TASK PROMPT
An exact transcription of the lines below, from the first through the one containing "4. **Database Seeding**", is the only output wanted.

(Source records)
- - - -

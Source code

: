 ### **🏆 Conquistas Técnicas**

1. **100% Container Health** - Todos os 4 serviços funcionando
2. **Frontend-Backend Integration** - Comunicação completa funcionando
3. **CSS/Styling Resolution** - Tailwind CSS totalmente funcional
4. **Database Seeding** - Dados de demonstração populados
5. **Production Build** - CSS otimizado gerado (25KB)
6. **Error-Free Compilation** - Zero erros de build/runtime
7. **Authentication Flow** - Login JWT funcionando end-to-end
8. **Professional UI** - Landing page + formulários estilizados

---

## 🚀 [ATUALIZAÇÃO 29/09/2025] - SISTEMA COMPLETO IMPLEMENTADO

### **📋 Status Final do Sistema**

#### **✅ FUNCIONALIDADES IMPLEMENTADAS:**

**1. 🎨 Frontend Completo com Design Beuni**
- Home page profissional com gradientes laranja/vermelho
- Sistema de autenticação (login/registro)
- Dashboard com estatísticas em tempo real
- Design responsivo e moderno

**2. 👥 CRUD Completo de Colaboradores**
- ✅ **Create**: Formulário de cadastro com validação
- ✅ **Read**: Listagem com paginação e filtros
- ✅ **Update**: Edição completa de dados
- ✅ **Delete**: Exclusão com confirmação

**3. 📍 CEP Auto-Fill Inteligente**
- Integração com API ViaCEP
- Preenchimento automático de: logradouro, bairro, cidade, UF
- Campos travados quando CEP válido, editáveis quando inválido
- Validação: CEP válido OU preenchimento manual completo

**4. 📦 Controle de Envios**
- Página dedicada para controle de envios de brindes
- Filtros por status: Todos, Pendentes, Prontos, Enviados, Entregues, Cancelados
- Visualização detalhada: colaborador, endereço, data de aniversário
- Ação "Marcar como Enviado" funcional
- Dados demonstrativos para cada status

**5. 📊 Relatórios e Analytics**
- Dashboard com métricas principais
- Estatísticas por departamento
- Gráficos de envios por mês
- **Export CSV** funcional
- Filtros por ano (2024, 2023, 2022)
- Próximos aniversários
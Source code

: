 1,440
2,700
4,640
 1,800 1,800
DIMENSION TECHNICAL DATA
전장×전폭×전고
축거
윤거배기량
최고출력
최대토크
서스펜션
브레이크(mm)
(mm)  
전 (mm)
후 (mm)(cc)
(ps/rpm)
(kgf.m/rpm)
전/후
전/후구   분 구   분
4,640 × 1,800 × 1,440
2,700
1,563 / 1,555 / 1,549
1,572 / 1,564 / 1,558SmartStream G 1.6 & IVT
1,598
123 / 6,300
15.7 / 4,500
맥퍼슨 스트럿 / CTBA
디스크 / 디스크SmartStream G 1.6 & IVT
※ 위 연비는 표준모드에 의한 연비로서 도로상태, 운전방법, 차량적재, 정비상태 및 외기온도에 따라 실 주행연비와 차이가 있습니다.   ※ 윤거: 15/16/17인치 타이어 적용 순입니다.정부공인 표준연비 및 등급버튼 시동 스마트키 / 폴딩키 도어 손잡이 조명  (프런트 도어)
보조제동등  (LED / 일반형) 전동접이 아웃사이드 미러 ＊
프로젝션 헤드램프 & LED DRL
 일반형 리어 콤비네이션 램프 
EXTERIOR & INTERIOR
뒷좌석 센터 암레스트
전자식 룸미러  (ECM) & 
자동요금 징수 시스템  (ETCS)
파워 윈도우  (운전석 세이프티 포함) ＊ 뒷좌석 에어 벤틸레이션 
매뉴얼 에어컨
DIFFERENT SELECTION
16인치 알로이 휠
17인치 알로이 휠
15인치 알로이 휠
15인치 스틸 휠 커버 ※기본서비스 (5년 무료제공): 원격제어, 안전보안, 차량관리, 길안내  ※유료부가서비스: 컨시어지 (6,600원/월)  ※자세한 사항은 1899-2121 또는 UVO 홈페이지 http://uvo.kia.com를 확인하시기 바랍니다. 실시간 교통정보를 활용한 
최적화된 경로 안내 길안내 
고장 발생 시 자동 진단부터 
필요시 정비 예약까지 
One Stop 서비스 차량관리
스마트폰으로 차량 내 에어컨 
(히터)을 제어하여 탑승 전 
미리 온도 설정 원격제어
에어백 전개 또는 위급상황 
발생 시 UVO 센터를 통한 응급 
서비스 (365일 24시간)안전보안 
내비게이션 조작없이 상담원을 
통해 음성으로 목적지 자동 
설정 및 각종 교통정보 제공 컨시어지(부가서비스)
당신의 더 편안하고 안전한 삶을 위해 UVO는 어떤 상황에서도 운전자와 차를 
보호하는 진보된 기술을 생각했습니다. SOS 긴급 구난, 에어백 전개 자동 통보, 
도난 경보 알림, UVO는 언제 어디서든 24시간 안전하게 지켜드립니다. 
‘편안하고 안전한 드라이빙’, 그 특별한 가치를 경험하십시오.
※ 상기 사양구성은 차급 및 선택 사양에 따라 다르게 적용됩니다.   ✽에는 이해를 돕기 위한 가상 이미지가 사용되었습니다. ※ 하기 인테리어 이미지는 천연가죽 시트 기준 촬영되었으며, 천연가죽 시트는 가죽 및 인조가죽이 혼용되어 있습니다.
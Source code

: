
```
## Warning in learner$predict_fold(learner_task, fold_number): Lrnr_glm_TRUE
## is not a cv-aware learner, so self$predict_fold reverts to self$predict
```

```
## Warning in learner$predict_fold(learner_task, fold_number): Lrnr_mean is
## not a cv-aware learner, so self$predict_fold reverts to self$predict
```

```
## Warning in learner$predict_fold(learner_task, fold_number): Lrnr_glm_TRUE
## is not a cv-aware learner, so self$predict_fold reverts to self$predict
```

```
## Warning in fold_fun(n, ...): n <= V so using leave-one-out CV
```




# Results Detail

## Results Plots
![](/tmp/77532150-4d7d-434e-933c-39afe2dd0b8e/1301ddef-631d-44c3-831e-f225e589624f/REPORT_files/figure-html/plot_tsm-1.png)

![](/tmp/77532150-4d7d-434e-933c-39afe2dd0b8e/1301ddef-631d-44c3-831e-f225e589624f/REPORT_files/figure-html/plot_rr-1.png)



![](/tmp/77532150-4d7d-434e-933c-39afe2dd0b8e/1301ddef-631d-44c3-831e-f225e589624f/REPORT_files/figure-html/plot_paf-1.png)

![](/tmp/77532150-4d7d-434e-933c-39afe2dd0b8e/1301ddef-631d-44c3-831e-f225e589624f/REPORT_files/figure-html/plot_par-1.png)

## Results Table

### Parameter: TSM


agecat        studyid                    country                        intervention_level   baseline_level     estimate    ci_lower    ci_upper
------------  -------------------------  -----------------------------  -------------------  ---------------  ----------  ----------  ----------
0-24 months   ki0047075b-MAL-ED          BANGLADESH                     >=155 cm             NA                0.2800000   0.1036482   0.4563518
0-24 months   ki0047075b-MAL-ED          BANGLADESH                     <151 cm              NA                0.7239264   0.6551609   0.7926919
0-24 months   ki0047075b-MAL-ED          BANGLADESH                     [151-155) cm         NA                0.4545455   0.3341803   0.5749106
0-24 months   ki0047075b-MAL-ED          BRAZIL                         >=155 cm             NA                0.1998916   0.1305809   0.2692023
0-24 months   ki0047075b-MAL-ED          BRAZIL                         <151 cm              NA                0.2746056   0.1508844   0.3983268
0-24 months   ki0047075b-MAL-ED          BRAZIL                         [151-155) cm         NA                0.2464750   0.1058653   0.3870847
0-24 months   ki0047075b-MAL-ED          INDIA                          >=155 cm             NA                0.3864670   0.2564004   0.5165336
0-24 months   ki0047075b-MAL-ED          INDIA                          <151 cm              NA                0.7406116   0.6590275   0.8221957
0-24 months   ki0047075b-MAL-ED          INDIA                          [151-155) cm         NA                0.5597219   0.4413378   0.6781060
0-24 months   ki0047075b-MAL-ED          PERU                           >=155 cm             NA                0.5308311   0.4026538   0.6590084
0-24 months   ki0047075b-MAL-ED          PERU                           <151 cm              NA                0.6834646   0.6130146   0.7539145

- - - -

SOLUTION TO THE EXERCISE
Source code

: ### **🏆 Conquistas Técnicas**

1. **100% Container Health** - Todos os 4 serviços funcionando
2. **Frontend-Backend Integration** - Comunicação completa funcionando
3. **CSS/Styling Resolution** - Tailwind CSS totalmente funcional
4. **Database Seeding** - Dados de demonstração populados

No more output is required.